GIVEN RECORDS:
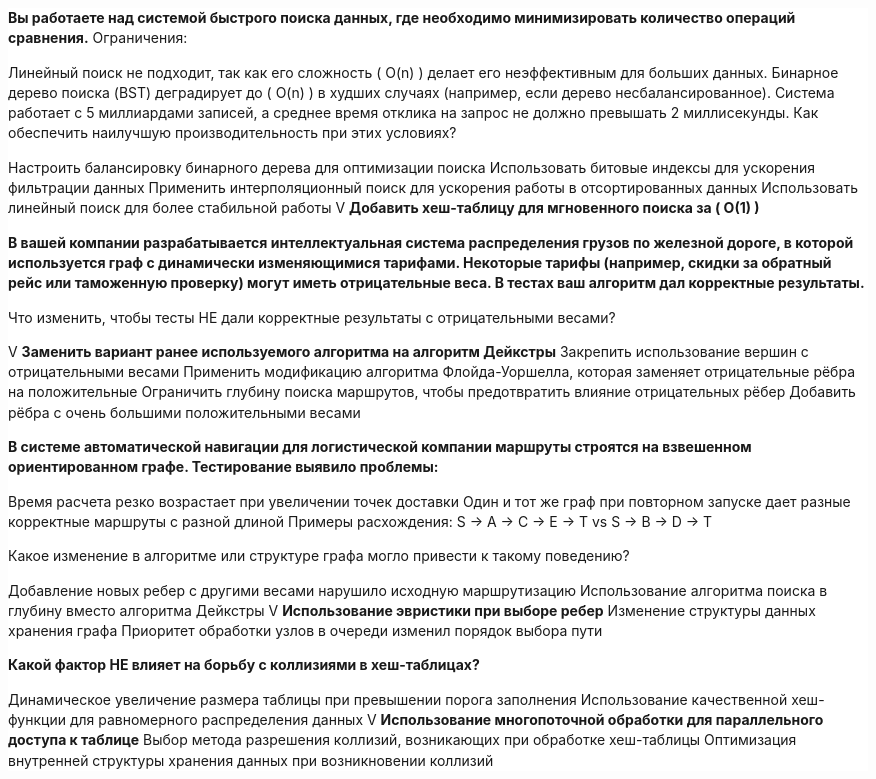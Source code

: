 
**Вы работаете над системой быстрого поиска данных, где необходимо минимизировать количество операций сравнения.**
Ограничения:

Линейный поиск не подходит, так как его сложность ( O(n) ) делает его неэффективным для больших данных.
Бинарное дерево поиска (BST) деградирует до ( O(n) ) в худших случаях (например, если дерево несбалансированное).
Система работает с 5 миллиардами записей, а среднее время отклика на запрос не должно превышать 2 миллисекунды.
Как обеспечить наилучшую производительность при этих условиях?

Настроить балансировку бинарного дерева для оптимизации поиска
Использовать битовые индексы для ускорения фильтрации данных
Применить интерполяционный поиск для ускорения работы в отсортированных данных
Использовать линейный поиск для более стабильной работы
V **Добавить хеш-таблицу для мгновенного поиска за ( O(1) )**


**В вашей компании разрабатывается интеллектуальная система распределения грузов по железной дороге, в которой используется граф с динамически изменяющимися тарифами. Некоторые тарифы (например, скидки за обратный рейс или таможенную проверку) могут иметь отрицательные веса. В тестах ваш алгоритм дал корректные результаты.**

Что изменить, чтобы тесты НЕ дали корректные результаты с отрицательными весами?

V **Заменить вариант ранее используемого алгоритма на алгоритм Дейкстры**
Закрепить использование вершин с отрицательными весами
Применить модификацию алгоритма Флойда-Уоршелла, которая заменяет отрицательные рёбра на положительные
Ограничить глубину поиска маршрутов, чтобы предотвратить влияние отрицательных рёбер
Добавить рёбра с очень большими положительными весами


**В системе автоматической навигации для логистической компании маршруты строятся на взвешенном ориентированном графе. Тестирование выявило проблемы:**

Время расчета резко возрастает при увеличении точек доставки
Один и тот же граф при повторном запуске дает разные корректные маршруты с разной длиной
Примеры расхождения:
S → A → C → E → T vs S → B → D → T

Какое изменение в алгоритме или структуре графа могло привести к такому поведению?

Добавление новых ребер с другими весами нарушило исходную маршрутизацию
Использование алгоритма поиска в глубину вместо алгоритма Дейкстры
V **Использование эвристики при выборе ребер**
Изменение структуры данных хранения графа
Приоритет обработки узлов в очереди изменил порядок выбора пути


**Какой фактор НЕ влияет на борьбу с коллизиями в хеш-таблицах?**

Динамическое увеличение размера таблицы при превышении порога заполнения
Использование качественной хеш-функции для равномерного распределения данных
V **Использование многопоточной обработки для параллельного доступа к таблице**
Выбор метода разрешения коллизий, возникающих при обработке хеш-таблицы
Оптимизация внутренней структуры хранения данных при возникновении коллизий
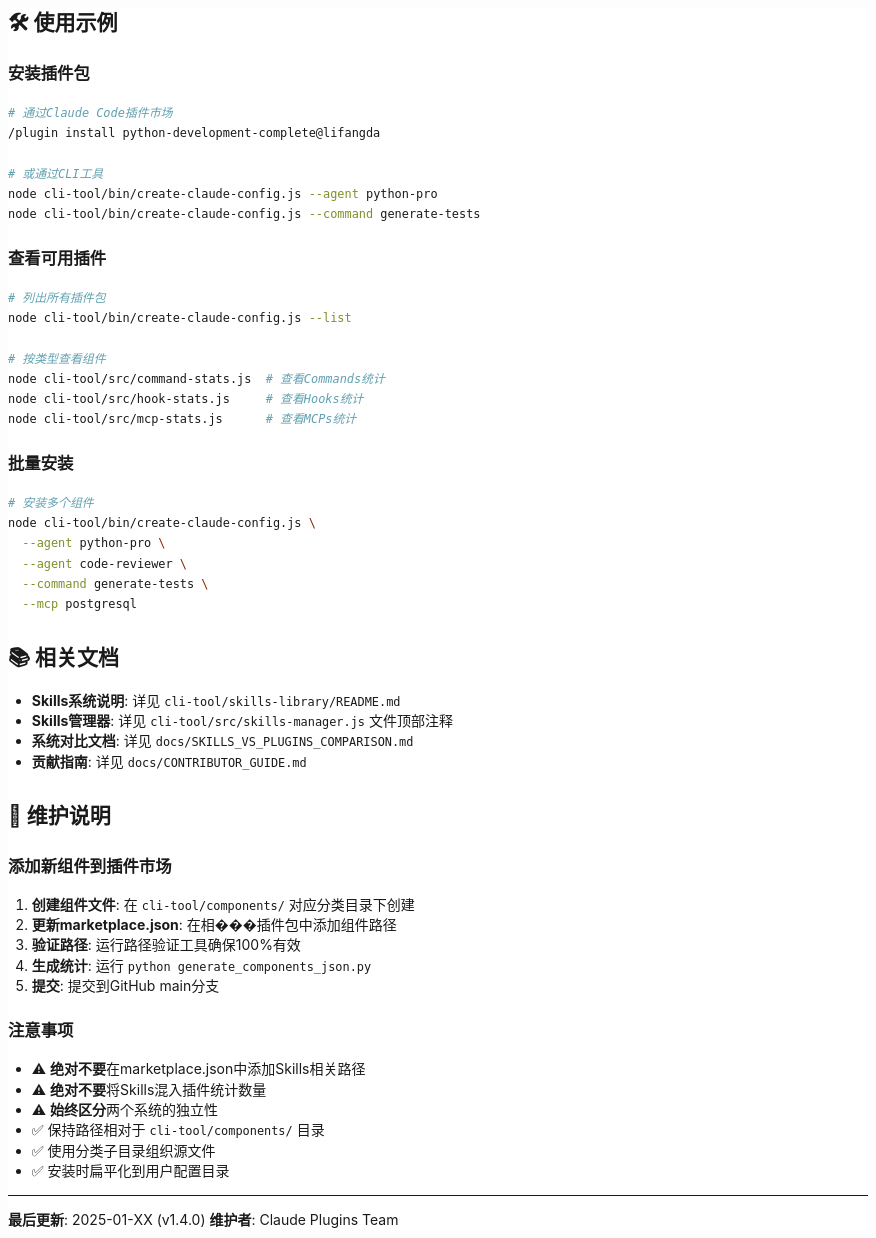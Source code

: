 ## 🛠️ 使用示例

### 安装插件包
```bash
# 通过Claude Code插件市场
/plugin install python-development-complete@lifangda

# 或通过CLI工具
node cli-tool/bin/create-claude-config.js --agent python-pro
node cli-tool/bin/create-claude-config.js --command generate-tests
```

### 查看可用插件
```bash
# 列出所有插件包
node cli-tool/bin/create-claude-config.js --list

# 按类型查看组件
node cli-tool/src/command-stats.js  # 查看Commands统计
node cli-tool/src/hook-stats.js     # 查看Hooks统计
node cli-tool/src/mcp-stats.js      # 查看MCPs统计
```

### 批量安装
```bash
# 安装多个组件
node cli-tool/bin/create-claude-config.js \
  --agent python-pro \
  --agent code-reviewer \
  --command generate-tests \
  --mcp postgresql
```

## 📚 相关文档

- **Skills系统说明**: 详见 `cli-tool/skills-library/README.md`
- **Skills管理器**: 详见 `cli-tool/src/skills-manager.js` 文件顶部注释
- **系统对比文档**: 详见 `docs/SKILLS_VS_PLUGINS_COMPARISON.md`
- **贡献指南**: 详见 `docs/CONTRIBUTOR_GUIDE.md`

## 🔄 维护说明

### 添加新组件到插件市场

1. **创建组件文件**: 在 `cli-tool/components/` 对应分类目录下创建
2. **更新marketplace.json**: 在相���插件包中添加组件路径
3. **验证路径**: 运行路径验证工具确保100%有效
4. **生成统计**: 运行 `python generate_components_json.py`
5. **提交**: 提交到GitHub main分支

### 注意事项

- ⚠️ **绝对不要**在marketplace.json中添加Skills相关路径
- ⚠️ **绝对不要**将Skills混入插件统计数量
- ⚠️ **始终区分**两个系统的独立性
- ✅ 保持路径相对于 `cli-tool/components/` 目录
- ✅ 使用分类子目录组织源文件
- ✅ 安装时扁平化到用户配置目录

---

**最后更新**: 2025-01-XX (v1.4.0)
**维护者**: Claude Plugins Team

* * *

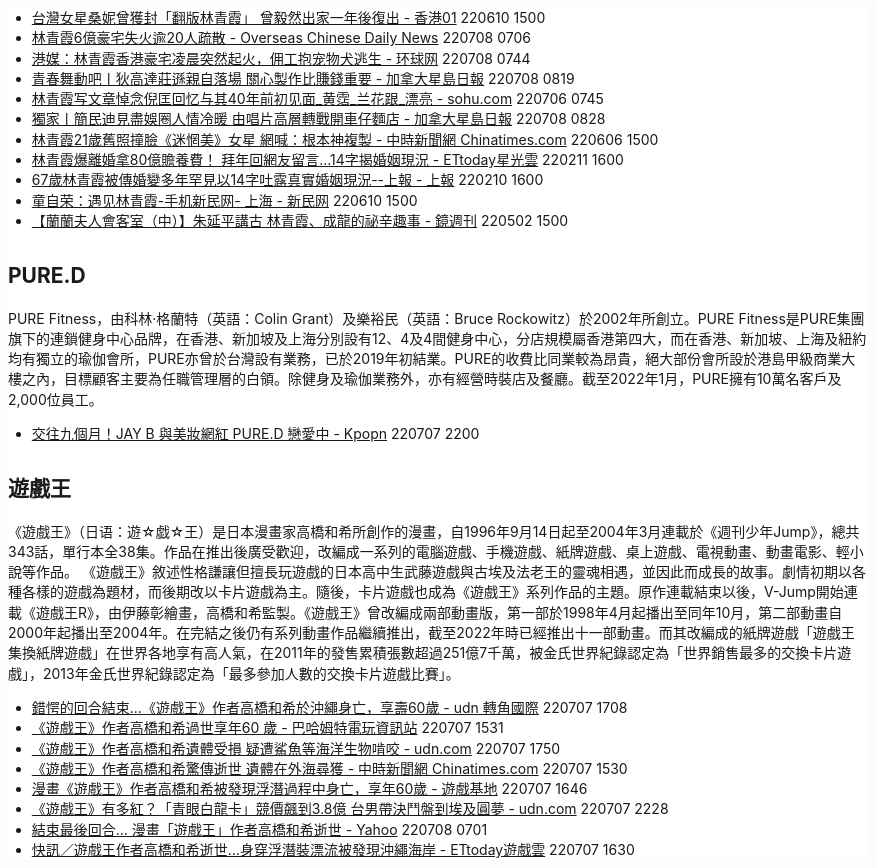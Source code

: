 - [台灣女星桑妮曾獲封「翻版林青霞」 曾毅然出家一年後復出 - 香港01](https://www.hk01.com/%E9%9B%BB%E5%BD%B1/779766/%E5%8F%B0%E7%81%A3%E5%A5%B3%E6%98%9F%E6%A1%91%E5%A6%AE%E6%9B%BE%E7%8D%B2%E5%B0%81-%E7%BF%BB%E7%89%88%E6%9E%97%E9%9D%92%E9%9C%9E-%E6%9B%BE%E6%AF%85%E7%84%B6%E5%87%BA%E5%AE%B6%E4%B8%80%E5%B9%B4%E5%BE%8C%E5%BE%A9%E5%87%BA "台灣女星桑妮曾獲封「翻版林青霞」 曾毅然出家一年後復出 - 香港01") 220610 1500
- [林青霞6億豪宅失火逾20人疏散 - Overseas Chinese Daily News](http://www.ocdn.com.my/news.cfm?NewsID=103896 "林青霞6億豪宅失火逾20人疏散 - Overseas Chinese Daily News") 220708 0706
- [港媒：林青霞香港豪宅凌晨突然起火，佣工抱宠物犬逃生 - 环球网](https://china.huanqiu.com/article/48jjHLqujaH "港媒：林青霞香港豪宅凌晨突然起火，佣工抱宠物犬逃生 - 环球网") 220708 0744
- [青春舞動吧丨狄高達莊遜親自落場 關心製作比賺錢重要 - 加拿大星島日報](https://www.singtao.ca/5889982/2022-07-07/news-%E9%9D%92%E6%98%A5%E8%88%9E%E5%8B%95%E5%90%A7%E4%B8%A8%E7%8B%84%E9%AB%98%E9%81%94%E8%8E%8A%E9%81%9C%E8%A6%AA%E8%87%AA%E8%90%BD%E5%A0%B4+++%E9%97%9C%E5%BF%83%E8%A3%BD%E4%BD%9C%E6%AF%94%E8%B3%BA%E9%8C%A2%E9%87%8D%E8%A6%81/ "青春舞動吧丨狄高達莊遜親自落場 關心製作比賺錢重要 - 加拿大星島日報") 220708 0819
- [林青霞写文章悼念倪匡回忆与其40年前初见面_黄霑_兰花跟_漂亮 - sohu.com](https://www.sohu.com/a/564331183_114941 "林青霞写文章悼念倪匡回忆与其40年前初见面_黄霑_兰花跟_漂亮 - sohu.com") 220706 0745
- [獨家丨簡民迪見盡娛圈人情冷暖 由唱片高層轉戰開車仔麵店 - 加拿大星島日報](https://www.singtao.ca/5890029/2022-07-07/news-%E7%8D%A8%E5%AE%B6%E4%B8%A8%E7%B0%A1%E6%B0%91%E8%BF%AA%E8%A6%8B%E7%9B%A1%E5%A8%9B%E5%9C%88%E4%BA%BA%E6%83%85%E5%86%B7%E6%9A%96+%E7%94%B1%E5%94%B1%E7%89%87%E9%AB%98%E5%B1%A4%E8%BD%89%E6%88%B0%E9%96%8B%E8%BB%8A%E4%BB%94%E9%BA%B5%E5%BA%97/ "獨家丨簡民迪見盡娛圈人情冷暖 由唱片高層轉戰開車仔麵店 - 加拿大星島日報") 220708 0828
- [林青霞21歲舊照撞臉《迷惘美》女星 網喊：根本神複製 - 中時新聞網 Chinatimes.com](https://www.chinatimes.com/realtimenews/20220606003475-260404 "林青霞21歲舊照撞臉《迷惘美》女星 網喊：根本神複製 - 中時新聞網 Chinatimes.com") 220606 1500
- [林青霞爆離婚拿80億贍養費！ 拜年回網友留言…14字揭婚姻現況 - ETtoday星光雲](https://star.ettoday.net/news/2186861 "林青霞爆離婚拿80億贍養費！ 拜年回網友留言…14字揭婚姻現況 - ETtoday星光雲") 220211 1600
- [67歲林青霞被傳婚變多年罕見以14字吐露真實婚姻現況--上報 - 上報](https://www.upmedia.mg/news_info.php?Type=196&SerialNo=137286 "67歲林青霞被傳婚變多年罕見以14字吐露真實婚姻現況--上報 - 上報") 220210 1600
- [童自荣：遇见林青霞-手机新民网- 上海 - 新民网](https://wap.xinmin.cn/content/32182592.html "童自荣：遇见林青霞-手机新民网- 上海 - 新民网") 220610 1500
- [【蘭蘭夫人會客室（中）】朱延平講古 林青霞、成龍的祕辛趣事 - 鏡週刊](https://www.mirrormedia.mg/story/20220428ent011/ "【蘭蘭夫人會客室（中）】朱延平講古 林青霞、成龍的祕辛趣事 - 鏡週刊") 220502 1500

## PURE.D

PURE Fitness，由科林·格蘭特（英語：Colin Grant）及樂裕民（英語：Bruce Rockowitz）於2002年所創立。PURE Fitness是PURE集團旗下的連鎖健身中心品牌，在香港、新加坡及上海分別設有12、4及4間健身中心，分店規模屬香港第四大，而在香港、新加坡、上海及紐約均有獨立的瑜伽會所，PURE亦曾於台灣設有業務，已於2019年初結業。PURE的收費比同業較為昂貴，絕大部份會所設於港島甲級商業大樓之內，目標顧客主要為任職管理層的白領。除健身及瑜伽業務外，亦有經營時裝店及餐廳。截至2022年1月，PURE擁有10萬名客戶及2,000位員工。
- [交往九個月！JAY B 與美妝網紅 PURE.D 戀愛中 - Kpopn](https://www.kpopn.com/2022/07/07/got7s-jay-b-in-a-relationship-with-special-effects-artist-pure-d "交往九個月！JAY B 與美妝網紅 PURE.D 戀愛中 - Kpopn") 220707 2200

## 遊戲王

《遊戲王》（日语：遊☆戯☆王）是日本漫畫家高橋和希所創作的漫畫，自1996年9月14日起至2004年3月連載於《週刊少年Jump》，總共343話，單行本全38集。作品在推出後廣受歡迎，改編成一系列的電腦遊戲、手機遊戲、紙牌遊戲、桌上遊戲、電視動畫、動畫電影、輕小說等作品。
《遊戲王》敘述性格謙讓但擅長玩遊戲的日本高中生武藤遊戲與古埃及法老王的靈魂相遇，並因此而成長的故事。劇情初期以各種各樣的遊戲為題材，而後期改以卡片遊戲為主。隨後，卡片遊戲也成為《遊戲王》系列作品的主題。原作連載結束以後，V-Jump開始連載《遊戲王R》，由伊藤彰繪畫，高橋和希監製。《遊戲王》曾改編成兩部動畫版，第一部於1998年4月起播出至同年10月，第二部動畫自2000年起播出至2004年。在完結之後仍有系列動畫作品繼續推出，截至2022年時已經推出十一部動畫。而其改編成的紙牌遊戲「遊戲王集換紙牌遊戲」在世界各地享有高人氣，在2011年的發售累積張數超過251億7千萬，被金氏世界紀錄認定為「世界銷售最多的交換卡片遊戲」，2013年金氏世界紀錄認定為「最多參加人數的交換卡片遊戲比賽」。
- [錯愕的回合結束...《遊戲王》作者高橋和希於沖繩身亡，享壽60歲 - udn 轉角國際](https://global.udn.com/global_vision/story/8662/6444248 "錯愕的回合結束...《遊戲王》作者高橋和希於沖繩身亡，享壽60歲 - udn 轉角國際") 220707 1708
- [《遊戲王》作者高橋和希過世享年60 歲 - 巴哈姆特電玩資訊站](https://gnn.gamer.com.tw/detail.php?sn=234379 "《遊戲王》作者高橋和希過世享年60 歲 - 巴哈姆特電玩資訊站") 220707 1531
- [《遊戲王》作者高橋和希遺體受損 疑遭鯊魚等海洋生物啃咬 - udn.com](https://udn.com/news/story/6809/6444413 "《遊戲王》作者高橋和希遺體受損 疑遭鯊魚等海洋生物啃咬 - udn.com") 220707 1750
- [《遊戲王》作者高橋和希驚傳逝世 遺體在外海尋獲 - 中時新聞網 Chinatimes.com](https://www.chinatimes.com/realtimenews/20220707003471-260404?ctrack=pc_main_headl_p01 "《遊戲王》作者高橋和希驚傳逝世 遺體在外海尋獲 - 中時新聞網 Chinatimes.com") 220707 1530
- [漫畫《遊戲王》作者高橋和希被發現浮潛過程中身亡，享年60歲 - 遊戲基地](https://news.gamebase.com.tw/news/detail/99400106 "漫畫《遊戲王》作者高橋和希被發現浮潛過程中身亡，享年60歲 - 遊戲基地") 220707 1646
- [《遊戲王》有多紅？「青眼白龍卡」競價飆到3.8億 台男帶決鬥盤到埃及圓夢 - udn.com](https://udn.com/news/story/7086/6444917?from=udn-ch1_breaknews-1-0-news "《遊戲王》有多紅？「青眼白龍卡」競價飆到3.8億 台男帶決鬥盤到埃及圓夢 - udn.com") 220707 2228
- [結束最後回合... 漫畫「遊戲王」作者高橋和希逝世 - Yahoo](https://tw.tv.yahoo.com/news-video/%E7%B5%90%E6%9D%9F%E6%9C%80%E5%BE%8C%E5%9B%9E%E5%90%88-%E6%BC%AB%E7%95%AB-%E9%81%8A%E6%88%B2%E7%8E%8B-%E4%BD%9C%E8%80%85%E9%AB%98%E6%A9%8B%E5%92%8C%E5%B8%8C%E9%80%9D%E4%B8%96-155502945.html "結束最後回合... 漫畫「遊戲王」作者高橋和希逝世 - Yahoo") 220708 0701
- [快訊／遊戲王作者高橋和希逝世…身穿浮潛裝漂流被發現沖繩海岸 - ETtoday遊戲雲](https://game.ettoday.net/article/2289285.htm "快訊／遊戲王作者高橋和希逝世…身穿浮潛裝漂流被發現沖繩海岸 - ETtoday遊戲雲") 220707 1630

TO DO: Proceeding from the line containing "3. **验证路径**: 运行路径验证工具确保100%有效" through the line containing "Claude Plugins Team", transcribe the lines above exactly, both end lines included.

TASK ANSWER:
3. **验证路径**: 运行路径验证工具确保100%有效
4. **生成统计**: 运行 `python generate_components_json.py`
5. **提交**: 提交到GitHub main分支

### 注意事项

- ⚠️ **绝对不要**在marketplace.json中添加Skills相关路径
- ⚠️ **绝对不要**将Skills混入插件统计数量
- ⚠️ **始终区分**两个系统的独立性
- ✅ 保持路径相对于 `cli-tool/components/` 目录
- ✅ 使用分类子目录组织源文件
- ✅ 安装时扁平化到用户配置目录

---

**最后更新**: 2025-01-XX (v1.4.0)
**维护者**: Claude Plugins Team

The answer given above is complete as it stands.